Surrounded by shelves packed with books, journals and ledgers detailing centuries of state government history, high school students gathered in the Rhode Island State Library Wednesday to talk about the history they think is missing in their classrooms.
They came to support a bill by Providence Democratic Rep. David Morales that would require public high schools statewide to offer a full-year ethnic studies course starting in the 2026-2027 school year. Beginning with the class of 2030, the course would be a graduation requirement.
“Providence is very diverse. America is a very diverse country, where people of all different backgrounds come to live here,” Milia Odom, an 11th grader at Central High School and youth organizer with the Alliance of RI Southeast Asians (ARISE) and OurSchoolsPVD, told a few dozen people in attendance. “A whole lot of people deserve to know where they come from. They deserve to know where their parents come from, and they deserve to know their history.”
Morales’ name may be on the bill introduced Feb. 28, but he said the students drafted it.
“I just want to reiterate that it was the young people that made that happen,” Morales said, noting that the kids have allies on the school board, in the Providence City Council and at the State House. “But at the end of the day, this work is only happening because it is the young people who are pushing us as lawmakers to make these changes happen.”
The bill text describes a basic curriculum consisting of U.S. and Rhode Island history with a focus on “the experiences of racialized communities,” including Black, Indigenous, Latin American, Asian American, Pacific Islander and Arab American communities. The Armenian Genocide is also listed as an element of the courses, which would fall under social studies. Students would also be required to complete a civics project that would highlight their ability to “reason, make logical arguments and support claims using valid evidence,” the bill reads.
The bill would create a council of student leaders to advise the curriculum-building process, with a student representative and teacher from each school district. The school district’s superintendent and a number of “youth-led” organizations would select the representatives, per the bill text.
If enacted, the legislation would become effective July 1, and the student leadership council would begin meeting in October.
The OurSchoolsPVD coalition, which organized Wednesday’s event, succeeded in getting the Providence School Board to authorize a similar, nonbinding resolution last year. The Providence City Council passed a resolution in support of the new bill last week.
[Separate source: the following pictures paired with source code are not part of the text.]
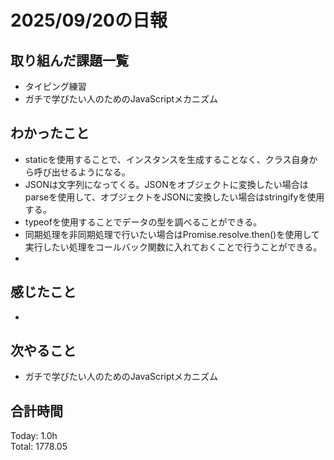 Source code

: # 2025/09/20の日報
## 取り組んだ課題一覧
* タイピング練習
* ガチで学びたい人のためのJavaScriptメカニズム
## わかったこと 
* staticを使用することで、インスタンスを生成することなく、クラス自身から呼び出せるようになる。
* JSONは文字列になってくる。JSONをオブジェクトに変換したい場合はparseを使用して、オブジェクトをJSONに変換したい場合はstringifyを使用する。
* typeofを使用することでデータの型を調べることができる。
* 同期処理を非同期処理で行いたい場合はPromise.resolve.then()を使用して実行したい処理をコールバック関数に入れておくことで行うことができる。
* 
## 感じたこと
* 
## 次やること
* ガチで学びたい人のためのJavaScriptメカニズム
##  合計時間 
Today: 1.0h<br>
Total: 1778.05

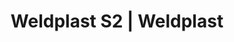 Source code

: ---
Filename: "weldplast-s227"
Link: "file:/Users/vinayakpatel/Downloads/www.weldplast.cz/weldplast-s227"
product_name: "WELDPLAST S2230 V / 3000 W, PVC, včetně boxu"
product_id: "Obj. číslo:135.724"
title: "Weldplast S2 | Weldplast"
product_desc: "Digitálně řízený ruční extrudér Leister WELDPLAST S2 PVC byl vyvinut speciálně  na extruzní svařování PVC.Optimalizovaný pro PVC-UVelmi pevné sváryintegrovaná antikorozní ochranaMenu pro extruzní svařování PVCBezpečný úsporný režim"
product_specs: "Značka konformity, Značka schválení, Třída ochrany I, NapětíV~230, PříkonW3000, FrekvenceHz50 / 60, Rozměry (D x Š x V)mm450 x 98 x 260 (bez svařovací botky), Hmotnostkg5,8 (bez kabelu), Druh certifikaceCCA, Svařovací drát (ø)mm3 nebo 4, Výtlak (HDPE ø 4)kg/h PVC-U: 1,5-2,7 PE: 1,0-2,3 , Výtlak (HDPE ø 3)kg/h PVC-U: 0,9-1,7 PE: 0,6-1,3 , MateriálPVC-U, PE-HD, PE-LD, PP"
product_downloads: "KATALOG DESKOVÝCH MATERIÁLŮ stáhnout , WELDPLAST S2 - manuál SK stáhnout , Svařovací botky - WELDPLAST S2, PVC, S4, S6 stáhnout , WELDPLAST S2, PVC, TPO - manuál CZ stáhnout , WELDPLAST S2 - produktový list stáhnout"
href: "https://www.weldplast.cz/files/katalog-deskovych-materialu-cz.pdf, https://www.weldplast.cz/files/katalog-deskovych-materialu-cz.pdf, https://www.weldplast.cz/files/weldplast-s2-manual-sk-copy.pdf, https://www.weldplast.cz/files/weldplast-s2-manual-sk-copy.pdf, https://www.weldplast.cz/files/prehled-botek-weldplast-s2pvc-s4-s62.pdf, https://www.weldplast.cz/files/prehled-botek-weldplast-s2pvc-s4-s62.pdf, https://www.weldplast.cz/files/1293-weldplast-s2-pvc-tpo-manual-cz.pdf, https://www.weldplast.cz/files/1293-weldplast-s2-pvc-tpo-manual-cz.pdf, https://www.weldplast.cz/files/weldplast-s2-pvc-tpo-produktovy-list-leister.pdf, https://www.weldplast.cz/files/weldplast-s2-pvc-tpo-produktovy-list-leister.pdf"
p_desc_2: "Digitálně řízený ruční extrudér Leister WELDPLAST S2 PVC byl vyvinut speciálně  na extruzní svařování PVC.Optimalizovaný pro PVC-UVelmi pevné sváryintegrovaná antikorozní ochranaMenu pro extruzní svařování PVCBezpečný úsporný režim"
accessories: "Svařovací botka, PVC, rohový svar vnitřní 20 mm, EASvařovací botka, PVC, rohový svar vnitřní 14 mm, EASvařovací botka, PVC, rohový svar vnější 15 mm, EASvařovací botka, PVC, rohový svar vnější 12 mm, EASvařovací botka, PVC, rohový svar vnější 10 mm, EASvařovací botka, PVC, rohový svar vnější 8 mm, EASvařovací botka, PVC, přeplátovací svar 40 mm, EASvařovací botka, PVC, přeplátovací svar 35 mm, EASvařovací botka, PVC, přeplátovací svar 25 mm, EASvařovací botka, PVC, V-svar 30 mm, EASvařovací botka, PVC, V-svar 25 mm, EASvařovací botka, PVC, V-svar 20 mm a X-svar 35-40 mm, EASvařovací botka, PVC, V-svar 15 mm a X-svar 30 mm, EASvařovací botka, PVC, V-svar 12 mm a X-svar 25 mm, EASvařovací botka, PVC, V-svar 8/10 mm a X-svar 15/20 mm, EASvařovací botka, PVC, V-svar 5/6 mm a X-svar 10/12 mm, EASvařovací botka, PVC, K-svar 30 mm, EASvařovací botka, PVC, K-svar 25 mm, EASvařovací botka, PVC, K-svar 20 mm, EASvařovací botka, PVC, K-svar 15 mm, EASvařovací botka, PVC, K-svar 8/10 mm, EASvařovací botka, PVC, K-svar 5/6 mm, EA, WELDPLAST S6230 V / 5300 W, 32A-5P, včetně boxuFUSION 1230 V, včetně boxu"
similar_products: "WELDPLAST S6230 V / 5300 W, 32A-5P, včetně boxuFUSION 1230 V, včetně boxu"
--- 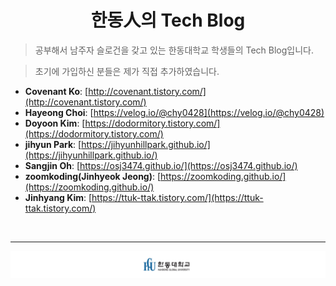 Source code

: <div align=center>

# 한동人의 Tech Blog

</div>

> 공부해서 남주자 슬로건을 갖고 있는 한동대학교 학생들의 Tech Blog입니다.

> 초기에 가입하신 분들은 제가 직접 추가하였습니다.

- __Covenant Ko__: [http://covenant.tistory.com/](http://covenant.tistory.com/)
- __Hayeong Choi__: [https://velog.io/@chy0428](https://velog.io/@chy0428)
- __Doyoon Kim__: [https://dodormitory.tistory.com/](https://dodormitory.tistory.com/)
- __jihyun Park__: [https://jihyunhillpark.github.io/](https://jihyunhillpark.github.io/)
- __Sangjin Oh__: [https://osj3474.github.io/](https://osj3474.github.io/)
- __zoomkoding(Jinhyeok Jeong)__: [https://zoomkoding.github.io/](https://zoomkoding.github.io/)
- __Jinhyang Kim__: [https://ttuk-ttak.tistory.com/](https://ttuk-ttak.tistory.com/)

<br />

-------------

![logo](./static/logo_resize.png)
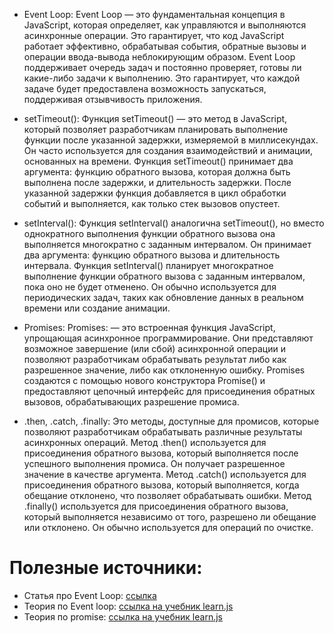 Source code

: - Event Loop:
Event Loop — это фундаментальная концепция в JavaScript, которая определяет, как управляются и выполняются асинхронные операции. Это гарантирует, что код JavaScript работает эффективно, обрабатывая события, обратные вызовы и операции ввода-вывода неблокирующим образом. Event Loop поддерживает очередь задач и постоянно проверяет, готовы ли какие-либо задачи к выполнению. Это гарантирует, что каждой задаче будет предоставлена ​​возможность запускаться, поддерживая отзывчивость приложения.

- setTimeout():
Функция setTimeout() — это метод в JavaScript, который позволяет разработчикам планировать выполнение функции после указанной задержки, измеряемой в миллисекундах. Он часто используется для создания взаимодействий и анимации, основанных на времени. Функция setTimeout() принимает два аргумента: функцию обратного вызова, которая должна быть выполнена после задержки, и длительность задержки. После указанной задержки функция добавляется в цикл обработки событий и выполняется, как только стек вызовов опустеет.

- setInterval():
Функция setInterval() аналогична setTimeout(), но вместо однократного выполнения функции обратного вызова она выполняется многократно с заданным интервалом. Он принимает два аргумента: функцию обратного вызова и длительность интервала. Функция setInterval() планирует многократное выполнение функции обратного вызова с заданным интервалом, пока оно не будет отменено. Он обычно используется для периодических задач, таких как обновление данных в реальном времени или создание анимации.

- Promises:
Promises: — это встроенная функция JavaScript, упрощающая асинхронное программирование. Они представляют возможное завершение (или сбой) асинхронной операции и позволяют разработчикам обрабатывать результат либо как разрешенное значение, либо как отклоненную ошибку. Promises создаются с помощью нового конструктора Promise() и предоставляют цепочный интерфейс для присоединения обратных вызовов, обрабатывающих разрешение промиса.

- .then, .catch, .finally:
Это методы, доступные для промисов, которые позволяют разработчикам обрабатывать различные результаты асинхронных операций. Метод .then() используется для присоединения обратного вызова, который выполняется после успешного выполнения промиса. Он получает разрешенное значение в качестве аргумента. Метод .catch() используется для присоединения обратного вызова, который выполняется, когда обещание отклонено, что позволяет обрабатывать ошибки. Метод .finally() используется для присоединения обратного вызова, который выполняется независимо от того, разрешено ли обещание или отклонено. Он обычно используется для операций по очистке.


# Полезные источники: 
- Статья про Event Loop: [ссылка](https://dev.to/lydiahallie/javascript-visualized-event-loop-3dif)
- Теория по Event loop: [ссылка на учебник learn.js](https://learn.javascript.ru/event-loop)
- Теория по promise: [ссылка на учебник learn.js](https://learn.javascript.ru/promise-basics)
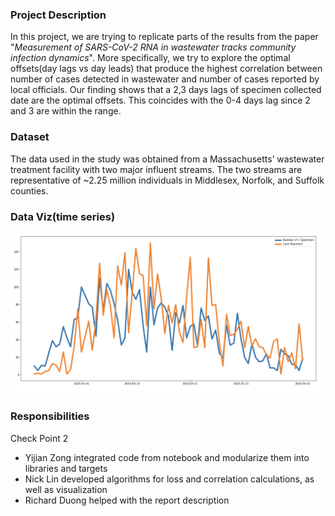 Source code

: ### Project Description
In this project, we are trying to replicate parts of the results from the paper "<em>Measurement of SARS-CoV-2 RNA in wastewater tracks community infection dynamics</em>". More specifically, we try to explore the optimal offsets(day lags vs day leads) that produce the highest correlation between number of cases detected in wastewater and number of cases reported by local officials.
Our finding shows that a 2,3 days lags of specimen collected date are the optimal offsets. This coincides with the 0-4 days lag since 2 and 3 are within the range.

### Dataset
The data used in the study was obtained from a Massachusetts’ wastewater treatment facility with two major influent streams. The two streams are representative of ~2.25 million individuals in Middlesex, Norfolk, and Suffolk counties.

### Data Viz(time series)
![alt text](figures/time_series.png)

### Responsibilities 

Check Point 2
* Yijian Zong integrated code from notebook and modularize them into libraries and targets
* Nick Lin developed algorithms for loss and correlation calculations, as well as visualization
* Richard Duong helped with the report description
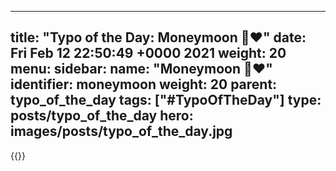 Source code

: 
---
title: "Typo of the Day: Moneymoon 💸♥️"
date: Fri Feb 12 22:50:49 +0000 2021
weight: 20
menu:
  sidebar:
    name: "Moneymoon 💸♥️"
    identifier: moneymoon
    weight: 20
    parent: typo_of_the_day
tags: ["#TypoOfTheDay"]
type: posts/typo_of_the_day
hero: images/posts/typo_of_the_day.jpg
---


{{<tweet user="mariatta" id="1360360739337216001">}}

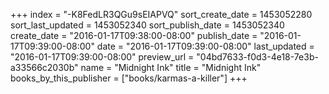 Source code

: +++
index = "-K8FedLR3QGu9sEIAPVQ"
sort_create_date = 1453052280
sort_last_updated = 1453052340
sort_publish_date = 1453052340
create_date = "2016-01-17T09:38:00-08:00"
publish_date = "2016-01-17T09:39:00-08:00"
date = "2016-01-17T09:39:00-08:00"
last_updated = "2016-01-17T09:39:00-08:00"
preview_url = "04bd7633-f0d3-4e18-7e3b-a33566c2030b"
name = "Midnight Ink"
title = "Midnight Ink"
books_by_this_publisher = ["books/karmas-a-killer"]
+++
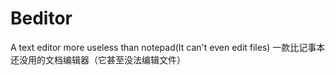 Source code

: # Beditor
A text editor more useless than notepad(It can't even edit files)
一款比记事本还没用的文档编辑器（它甚至没法编辑文件）
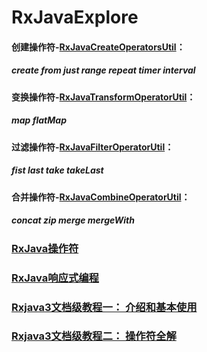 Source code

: # RxJavaExplore

#### 创建操作符-[RxJavaCreateOperatorsUtil](https://github.com/zhongyao/RxJavaExplore/blob/main/app/src/main/java/com/hongri/rxjava/util/RxJavaCreateOperatorsUtil.java)：
#####    create from just range repeat timer interval
#### 变换操作符-[RxJavaTransformOperatorUtil](https://github.com/zhongyao/RxJavaExplore/blob/main/app/src/main/java/com/hongri/rxjava/util/RxJavaTransformOperatorUtil.java)：
#####    map flatMap
#### 过滤操作符-[RxJavaFilterOperatorUtil](https://github.com/zhongyao/RxJavaExplore/blob/main/app/src/main/java/com/hongri/rxjava/util/RxJavaFilterOperatorUtil.java)：
#####    fist last take takeLast
#### 合并操作符-[RxJavaCombineOperatorUtil](https://github.com/zhongyao/RxJavaExplore/blob/main/app/src/main/java/com/hongri/rxjava/util/RxJavaCombineOperatorUtil.java)：
#####    concat zip merge mergeWith



### [RxJava操作符](https://mcxiaoke.gitbooks.io/rxdocs/content/operators/Create.html)
### [RxJava响应式编程](https://github.com/ReactiveX/RxJava)
### [Rxjava3文档级教程一： 介绍和基本使用](https://blog.csdn.net/LucasXu01/article/details/105279367)
### [Rxjava3文档级教程二： 操作符全解](https://blog.csdn.net/LucasXu01/article/details/105312731) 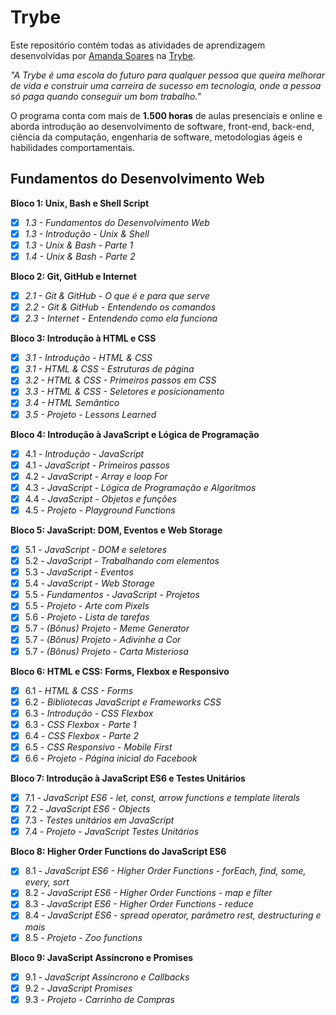 # Trybe

Este repositório contém todas as atividades de aprendizagem desenvolvidas por [Amanda Soares](https://github.com/amandapccs/) na [Trybe](https://www.betrybe.com/).

*"A Trybe é uma escola do futuro para qualquer pessoa que queira melhorar de vida e construir uma carreira de sucesso em tecnologia, onde a pessoa só paga quando conseguir um bom trabalho."*

O programa conta com mais de **1.500 horas** de aulas presenciais e online e aborda introdução ao desenvolvimento de software, front-end, back-end, ciência da computação, engenharia de software, metodologias ágeis e habilidades comportamentais.

## Fundamentos do Desenvolvimento Web
**Bloco 1: Unix, Bash e Shell Script**
- [x] *1.3 - Fundamentos do Desenvolvimento Web*
- [x]  *1.3 - Introdução - Unix & Shell*
- [x]  *1.3 - Unix & Bash - Parte 1*
- [x]  *1.4 - Unix & Bash - Parte 2*

**Bloco 2: Git, GitHub e Internet**
- [x]  *2.1 - Git & GitHub - O que é e para que serve*
- [x] *2.2 - Git & GitHub - Entendendo os comandos*
- [x]  *2.3 - Internet - Entendendo como ela funciona*
 
**Bloco 3: Introdução à HTML e CSS**
- [x]  *3.1 - Introdução - HTML & CSS*
- [x]  *3.1 - HTML & CSS - Estruturas de página*
- [x]  *3.2 - HTML & CSS - Primeiros passos em CSS*
- [x]  *3.3 - HTML & CSS - Seletores e posicionamento*
- [x]  *3.4 - HTML Semântico*
- [x]  *3.5 - Projeto - Lessons Learned*
 
**Bloco 4: Introdução à JavaScript e Lógica de Programação**
- [x]  4.1 - *Introdução - JavaScript*
- [x] 4.1 - *JavaScript - Primeiros passos*
- [x]  4.2 - *JavaScript - Array e loop For*
- [x]  4.3 - *JavaScript - Lógica de Programação e Algoritmos*
- [x] 4.4 - *JavaScript - Objetos e funções*
- [x]  4.5 - *Projeto - Playground Functions*
 
**Bloco 5: JavaScript: DOM, Eventos e Web Storage**
- [x]  5.1 - *JavaScript - DOM e seletores*
- [x]  5.2 - *JavaScript - Trabalhando com elementos*
- [x]  5.3 - *JavaScript - Eventos*
- [x]  5.4 - *JavaScript - Web Storage*
- [x]  5.5 - *Fundamentos - JavaScript - Projetos*
- [x]  5.5 - *Projeto - Arte com Pixels*
- [x]  5.6 - *Projeto - Lista de tarefas*
- [x]  5.7 - *(Bônus) Projeto - Meme Generator*
- [x]  5.7 - *(Bônus) Projeto - Adivinhe a Cor*
- [x]  5.7 - *(Bônus) Projeto - Carta Misteriosa*
 
**Bloco 6: HTML e CSS: Forms, Flexbox e Responsivo**
- [x] 6.1 - *HTML & CSS - Forms*
- [x]  6.2 - *Bibliotecas JavaScript e Frameworks CSS*
- [x]  6.3 - *Introdução - CSS Flexbox*
- [x]  6.3 - *CSS Flexbox - Parte 1*
- [x]  6.4 - *CSS Flexbox - Parte 2*
- [x]  6.5 - *CSS Responsivo - Mobile First*
- [x]  6.6 - *Projeto - Página inicial do Facebook*
 
**Bloco 7: Introdução à JavaScript ES6 e Testes Unitários**
- [x]  7.1 - *JavaScript ES6 - let, const, arrow functions e template literals*
- [x]  7.2 - *JavaScript ES6 - Objects*
- [x]  7.3 - *Testes unitários em JavaScript*
- [x]  7.4 - *Projeto - JavaScript Testes Unitários*
 
**Bloco 8: Higher Order Functions do JavaScript ES6**
- [x]  8.1 - *JavaScript ES6 - Higher Order Functions - forEach, find, some, every, sort*
- [x]  8.2 - *JavaScript ES6 - Higher Order Functions - map e filter*
- [x]  8.3 - *JavaScript ES6 - Higher Order Functions - reduce*
- [x]  8.4 - *JavaScript ES6 - spread operator, parâmetro rest, destructuring e mais*
- [x]  8.5 - *Projeto - Zoo functions*
 
**Bloco 9: JavaScript Assíncrono e Promises**
- [x]  9.1 - *JavaScript Assíncrono e Callbacks*
- [x]  9.2 - *JavaScript Promises*
- [x]  9.3 - *Projeto - Carrinho de Compras*
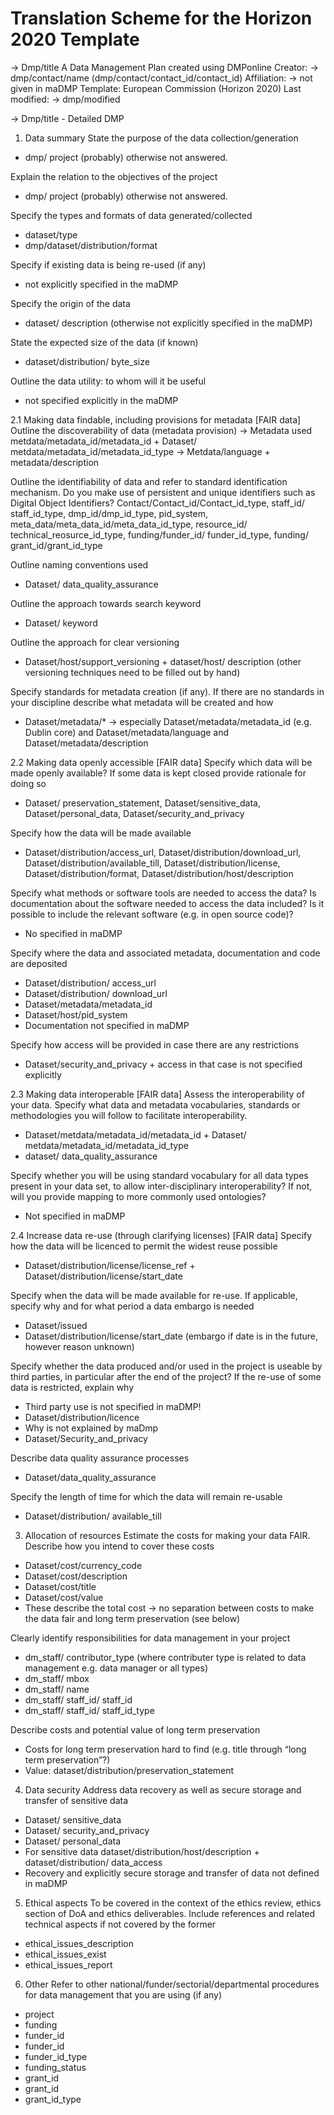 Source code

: # Translation Scheme for the Horizon 2020 Template

-> Dmp/title
A Data Management Plan created using DMPonline 
Creator: -> dmp/contact/name (dmp/contact/contact_id/contact_id)
Affiliation: -> not given in maDMP
Template: European Commission (Horizon 2020) 
Last modified: -> dmp/modified

-> Dmp/title - Detailed DMP 

1. Data summary 
State the purpose of the data collection/generation 
*	dmp/ project (probably) otherwise not answered.

Explain the relation to the objectives of the project 
*	dmp/ project (probably) otherwise not answered.

Specify the types and formats of data generated/collected 
*	 dataset/type
*	dmp/dataset/distribution/format

Specify if existing data is being re-used (if any) 
*	not explicitly specified in the maDMP

Specify the origin of the data 
*	dataset/ description (otherwise not explicitly specified in the maDMP)

State the expected size of the data (if known) 
*	dataset/distribution/ byte_size

Outline the data utility: to whom will it be useful 
*	not specified explicitly in the maDMP

2.1 Making data findable, including provisions for metadata [FAIR data] 
Outline the discoverability of data (metadata provision) 
-> Metadata used metdata/metadata_id/metadata_id + Dataset/ metdata/metadata_id/metadata_id_type
-> Metdata/language + metadata/description

Outline the identifiability of data and refer to standard identification mechanism. Do you make use of persistent and unique identifiers such as Digital 
Object Identifiers? 
Contact/Contact_id/Contact_id_type, staff_id/ staff_id_type, dmp_id/dmp_id_type, pid_system, meta_data/meta_data_id/meta_data_id_type, resource_id/ technical_reosurce_id_type, funding/funder_id/ funder_id_type, funding/ grant_id/grant_id_type

Outline naming conventions used 
*	Dataset/ data_quality_assurance

Outline the approach towards search keyword 
*	Dataset/ keyword

Outline the approach for clear versioning 
*	Dataset/host/support_versioning + dataset/host/ description (other versioning techniques need to be filled out by hand)

Specify standards for metadata creation (if any). If there are no standards in your discipline describe what metadata will be created and how 

*	Dataset/metadata/* -> especially Dataset/metadata/metadata_id (e.g. Dublin core) and Dataset/metadata/language and Dataset/metadata/description

2.2 Making data openly accessible [FAIR data] 
Specify which data will be made openly available? If some data is kept closed provide rationale for doing so 
*	Dataset/ preservation_statement, Dataset/sensitive_data, Dataset/personal_data, Dataset/security_and_privacy

Specify how the data will be made available 
*	Dataset/distribution/access_url, Dataset/distribution/download_url, Dataset/distribution/available_till, Dataset/distribution/license, Dataset/distribution/format, Dataset/distribution/host/description

Specify what methods or software tools are needed to access the data? Is documentation about the software needed to access the data included? Is it 
possible to include the relevant software (e.g. in open source code)? 
*	No specified in maDMP

Specify where the data and associated metadata, documentation and code are deposited 
*	Dataset/distribution/ access_url
*	Dataset/distribution/ download_url
*	Dataset/metadata/metadata_id
*	Dataset/host/pid_system
*	Documentation not specified in maDMP

Specify how access will be provided in case there are any restrictions 

*	Dataset/security_and_privacy + access in that case is not specified explicitly

2.3 Making data interoperable [FAIR data] 
Assess the interoperability of your data. Specify what data and metadata vocabularies, standards or methodologies you will follow to facilitate 
interoperability. 
*	Dataset/metdata/metadata_id/metadata_id + Dataset/ metdata/metadata_id/metadata_id_type
*	dataset/ data_quality_assurance

Specify whether you will be using standard vocabulary for all data types present in your data set, to allow inter-disciplinary interoperability? If not, will 
you provide mapping to more commonly used ontologies? 
*	Not specified in maDMP

2.4 Increase data re-use (through clarifying licenses) [FAIR data] 
Specify how the data will be licenced to permit the widest reuse possible 
*	Dataset/distribution/license/license_ref + Dataset/distribution/license/start_date

Specify when the data will be made available for re-use. If applicable, specify why and for what period a data embargo is needed 
*	Dataset/issued 
*	Dataset/distribution/license/start_date (embargo if date is in the future, however reason unknown)

Specify whether the data produced and/or used in the project is useable by third parties, in particular after the end of the project? If the re-use of some 
data is restricted, explain why 
*	Third party use is not specified in maDMP!
*	Dataset/distribution/licence
*	Why is not explained by maDmp
*	Dataset/Security_and_privacy

Describe data quality assurance processes 
*	Dataset/data_quality_assurance

Specify the length of time for which the data will remain re-usable 
*	Dataset/distribution/ available_till

3. Allocation of resources 
Estimate the costs for making your data FAIR. Describe how you intend to cover these costs 
*	Dataset/cost/currency_code 
*	Dataset/cost/description
*	Dataset/cost/title
*	Dataset/cost/value
*	These describe the total cost -> no separation between costs to make the data fair and long term preservation (see below)

Clearly identify responsibilities for data management in your project 
*	dm_staff/ contributor_type (where contributer type is related to data management e.g. data manager or all types)
*	dm_staff/ mbox
*	dm_staff/ name
*	dm_staff/ staff_id/ staff_id
*	dm_staff/ staff_id/ staff_id_type

Describe costs and potential value of long term preservation 
*	Costs for long term preservation hard to find (e.g. title through “long term preservation”?)
*	Value: dataset/distribution/preservation_statement

4. Data security 
Address data recovery as well as secure storage and transfer of sensitive data 
*	Dataset/ sensitive_data
*	Dataset/ security_and_privacy
*	Dataset/ personal_data
*	For sensitive data dataset/distribution/host/description + dataset/distribution/ data_access
*	Recovery and explicitly secure storage and transfer of data not defined in maDMP

5. Ethical aspects 
To be covered in the context of the ethics review, ethics section of DoA and ethics deliverables. Include references and related technical aspects if not 
covered by the former 
*	ethical_issues_description
*	ethical_issues_exist
*	ethical_issues_report

6. Other 
Refer to other national/funder/sectorial/departmental procedures for data management that you are using (if any) 
*	project
*	funding
*	funder_id
*	funder_id
*	funder_id_type
*	funding_status
*	grant_id
*	grant_id
*	grant_id_type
“Rhode Island, as a ‘Lively Experiment’, has been and is home to communities of every description,” Council President Rachel Miller wrote in her resolution.
Miller was not there, but Providence City Council President Pro Tempore Juan M. Pichardo attended the event and gave remarks.
Compared to last year’s school board resolution, Morales’ bill enlarges a municipal goal to a statewide one. The bill leaves room for school districts to design the requisite course in a way that fits their communities. The state education department would provide guidance on the content of these courses and would assist in “expand[ing] diverse educator pipelines to support with the delivery of ethnic studies,” according to the bill.
As of October 2023, students of color comprised 81% of students enrolled in public schools in Central Falls, Pawtucket, Providence, and Woonsocket, according to analysis of state data by Rhode Island KIDS COUNT. Statewide, white students accounted for 51% of the entire K-12 population, Hispanic students 30% and Black students 9%. Multi-racial, Asian, Pacific Islander and Native American students made up about 10%.
Angel Solis, a Central High School graduate who now attends the Community College of Rhode Island, pointed to his own positive experience with an ethnic studies class in his junior year of high school. He said lessons on the resilience of Latin and Native American communities in the face of colonization made him more curious and open-minded.
That helped Solis repair blindspots in his knowledge about his own and others’ heritage, he said.
“When I was a sophomore, I had little general knowledge about what ethnic studies were…Over time, the more I figured out, the more I asked myself, ‘Why don’t we have it?’” Solis recounted.
Jesslynn Melendez, an East Providence High School senior and an OurSchoolsPVD youth leader, thought ethnic studies could help repair negative perceptions about certain ethnic groups for all students.
Having ethnic studies, Melendez said, could foster a “community where students will know the hardships of certain cultures and groups, [and] how saying certain things or suggesting certain things aren’t a joke, but harmful.”
Nine Democrats joined Morales in co-sponsoring the bill. Morales said a Senate version is in the works, with Sen. Hanna Gallo, a Cranston Democrat, as lead sponsor.
The bill has not yet been scheduled for a hearing before the House Committee on Education.
“Decades from now, when y’all have children and they’re taking an ethnic studies course, you can let them know Mom was on the front line fighting for this bill to become law,” Morales said.